● **TO DO**:
Examine each line of the data. Copy the line if it includes the word "name".
== DATA SUPPLIED
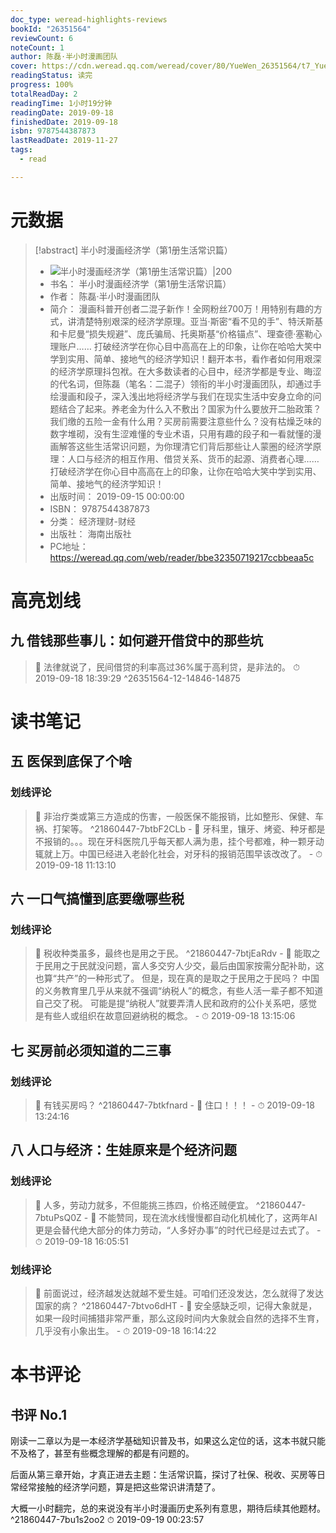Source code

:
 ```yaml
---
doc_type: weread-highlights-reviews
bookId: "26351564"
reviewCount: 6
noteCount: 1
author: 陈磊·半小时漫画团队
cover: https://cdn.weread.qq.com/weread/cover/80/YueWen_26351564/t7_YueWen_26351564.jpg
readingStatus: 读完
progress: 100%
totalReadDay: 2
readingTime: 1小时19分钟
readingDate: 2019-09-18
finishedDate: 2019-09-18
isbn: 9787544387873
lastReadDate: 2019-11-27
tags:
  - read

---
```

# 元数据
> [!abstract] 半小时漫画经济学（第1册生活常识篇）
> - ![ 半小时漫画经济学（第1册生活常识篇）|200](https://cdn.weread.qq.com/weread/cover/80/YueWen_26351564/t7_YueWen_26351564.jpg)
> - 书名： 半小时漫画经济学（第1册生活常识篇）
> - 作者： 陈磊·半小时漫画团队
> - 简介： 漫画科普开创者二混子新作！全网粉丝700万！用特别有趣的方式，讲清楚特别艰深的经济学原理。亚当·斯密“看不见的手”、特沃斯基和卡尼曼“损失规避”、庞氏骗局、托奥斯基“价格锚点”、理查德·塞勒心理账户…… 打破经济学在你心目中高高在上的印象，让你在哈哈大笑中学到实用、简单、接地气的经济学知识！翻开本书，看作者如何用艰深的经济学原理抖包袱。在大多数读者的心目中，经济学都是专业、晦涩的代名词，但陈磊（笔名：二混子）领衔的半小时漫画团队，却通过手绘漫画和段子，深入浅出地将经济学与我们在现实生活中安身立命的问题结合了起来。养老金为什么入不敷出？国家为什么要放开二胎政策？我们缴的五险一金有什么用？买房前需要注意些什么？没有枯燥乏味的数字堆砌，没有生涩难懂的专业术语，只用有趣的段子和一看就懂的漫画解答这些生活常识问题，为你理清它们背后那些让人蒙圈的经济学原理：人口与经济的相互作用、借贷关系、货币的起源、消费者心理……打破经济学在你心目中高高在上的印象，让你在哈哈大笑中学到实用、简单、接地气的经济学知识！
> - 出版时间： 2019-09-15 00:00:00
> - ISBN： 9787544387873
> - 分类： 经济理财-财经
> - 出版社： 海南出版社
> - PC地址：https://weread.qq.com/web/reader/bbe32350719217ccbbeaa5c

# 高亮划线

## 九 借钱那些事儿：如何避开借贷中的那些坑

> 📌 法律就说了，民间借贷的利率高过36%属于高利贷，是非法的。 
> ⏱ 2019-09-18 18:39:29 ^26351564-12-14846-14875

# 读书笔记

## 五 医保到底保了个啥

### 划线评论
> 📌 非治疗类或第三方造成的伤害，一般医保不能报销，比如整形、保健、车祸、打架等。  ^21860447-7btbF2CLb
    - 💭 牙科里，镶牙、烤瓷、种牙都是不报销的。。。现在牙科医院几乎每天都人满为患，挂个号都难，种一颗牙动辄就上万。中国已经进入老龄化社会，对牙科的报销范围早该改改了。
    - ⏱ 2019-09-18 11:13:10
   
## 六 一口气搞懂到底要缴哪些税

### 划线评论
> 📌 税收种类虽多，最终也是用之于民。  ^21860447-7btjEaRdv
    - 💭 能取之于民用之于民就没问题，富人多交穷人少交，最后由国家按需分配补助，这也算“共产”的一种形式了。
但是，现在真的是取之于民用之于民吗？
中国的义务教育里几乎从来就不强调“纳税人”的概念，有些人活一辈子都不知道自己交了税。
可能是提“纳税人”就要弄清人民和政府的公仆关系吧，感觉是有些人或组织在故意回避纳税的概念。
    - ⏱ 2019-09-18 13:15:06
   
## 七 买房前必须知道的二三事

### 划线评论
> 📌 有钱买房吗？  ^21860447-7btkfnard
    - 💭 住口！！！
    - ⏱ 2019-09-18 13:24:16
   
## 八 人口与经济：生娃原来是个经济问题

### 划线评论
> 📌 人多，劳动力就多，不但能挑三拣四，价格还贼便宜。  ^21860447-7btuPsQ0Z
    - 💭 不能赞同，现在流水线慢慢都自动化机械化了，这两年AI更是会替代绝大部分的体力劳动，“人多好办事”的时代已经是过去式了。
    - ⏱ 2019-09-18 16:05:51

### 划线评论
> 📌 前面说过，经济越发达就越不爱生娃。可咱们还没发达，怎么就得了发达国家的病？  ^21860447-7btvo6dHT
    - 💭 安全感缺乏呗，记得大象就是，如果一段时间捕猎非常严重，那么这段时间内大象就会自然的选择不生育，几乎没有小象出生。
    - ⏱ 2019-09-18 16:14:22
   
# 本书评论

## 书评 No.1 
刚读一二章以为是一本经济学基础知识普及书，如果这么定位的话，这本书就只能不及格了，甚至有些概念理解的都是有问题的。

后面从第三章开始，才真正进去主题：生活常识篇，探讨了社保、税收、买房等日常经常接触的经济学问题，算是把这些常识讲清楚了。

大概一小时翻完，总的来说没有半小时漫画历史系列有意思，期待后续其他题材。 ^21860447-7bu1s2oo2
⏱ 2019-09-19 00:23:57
====
== DATA SUPPLIED
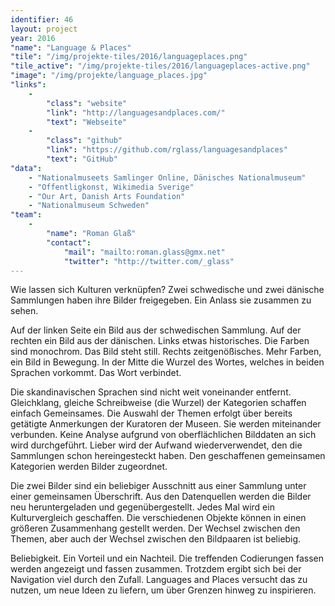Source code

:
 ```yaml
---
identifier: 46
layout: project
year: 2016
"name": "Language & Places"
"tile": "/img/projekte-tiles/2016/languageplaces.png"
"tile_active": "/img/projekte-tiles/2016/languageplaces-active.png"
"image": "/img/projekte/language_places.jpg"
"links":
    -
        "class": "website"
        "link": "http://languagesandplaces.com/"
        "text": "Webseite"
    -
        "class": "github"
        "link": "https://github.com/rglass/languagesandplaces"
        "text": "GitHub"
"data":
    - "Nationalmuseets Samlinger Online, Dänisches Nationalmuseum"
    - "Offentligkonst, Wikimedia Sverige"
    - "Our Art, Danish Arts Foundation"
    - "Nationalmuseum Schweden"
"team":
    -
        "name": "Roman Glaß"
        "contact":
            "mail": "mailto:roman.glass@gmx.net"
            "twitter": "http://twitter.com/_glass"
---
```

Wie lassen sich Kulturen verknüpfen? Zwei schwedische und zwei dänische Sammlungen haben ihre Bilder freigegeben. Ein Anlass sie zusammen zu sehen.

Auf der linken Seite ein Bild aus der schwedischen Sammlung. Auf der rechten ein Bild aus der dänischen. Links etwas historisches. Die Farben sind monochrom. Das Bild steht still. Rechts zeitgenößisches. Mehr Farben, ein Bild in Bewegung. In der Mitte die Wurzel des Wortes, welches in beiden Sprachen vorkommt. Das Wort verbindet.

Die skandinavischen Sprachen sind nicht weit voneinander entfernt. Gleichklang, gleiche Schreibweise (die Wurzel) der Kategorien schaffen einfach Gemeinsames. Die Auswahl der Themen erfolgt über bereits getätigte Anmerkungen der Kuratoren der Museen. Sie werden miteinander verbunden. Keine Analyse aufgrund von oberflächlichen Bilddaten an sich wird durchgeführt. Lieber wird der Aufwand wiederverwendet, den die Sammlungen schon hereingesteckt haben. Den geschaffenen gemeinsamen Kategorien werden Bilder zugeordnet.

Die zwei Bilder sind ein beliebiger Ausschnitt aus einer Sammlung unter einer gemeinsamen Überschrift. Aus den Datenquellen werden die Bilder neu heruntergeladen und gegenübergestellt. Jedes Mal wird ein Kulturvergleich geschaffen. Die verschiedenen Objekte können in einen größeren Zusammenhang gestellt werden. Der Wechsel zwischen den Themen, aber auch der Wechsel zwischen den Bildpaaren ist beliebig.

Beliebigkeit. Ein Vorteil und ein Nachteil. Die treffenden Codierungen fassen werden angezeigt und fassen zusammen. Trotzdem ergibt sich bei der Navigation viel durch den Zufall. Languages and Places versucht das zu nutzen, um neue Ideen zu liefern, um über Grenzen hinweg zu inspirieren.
====
● **SOLUTION TO THE EXERCISE**:
"name": "Language & Places"
        "name": "Roman Glaß"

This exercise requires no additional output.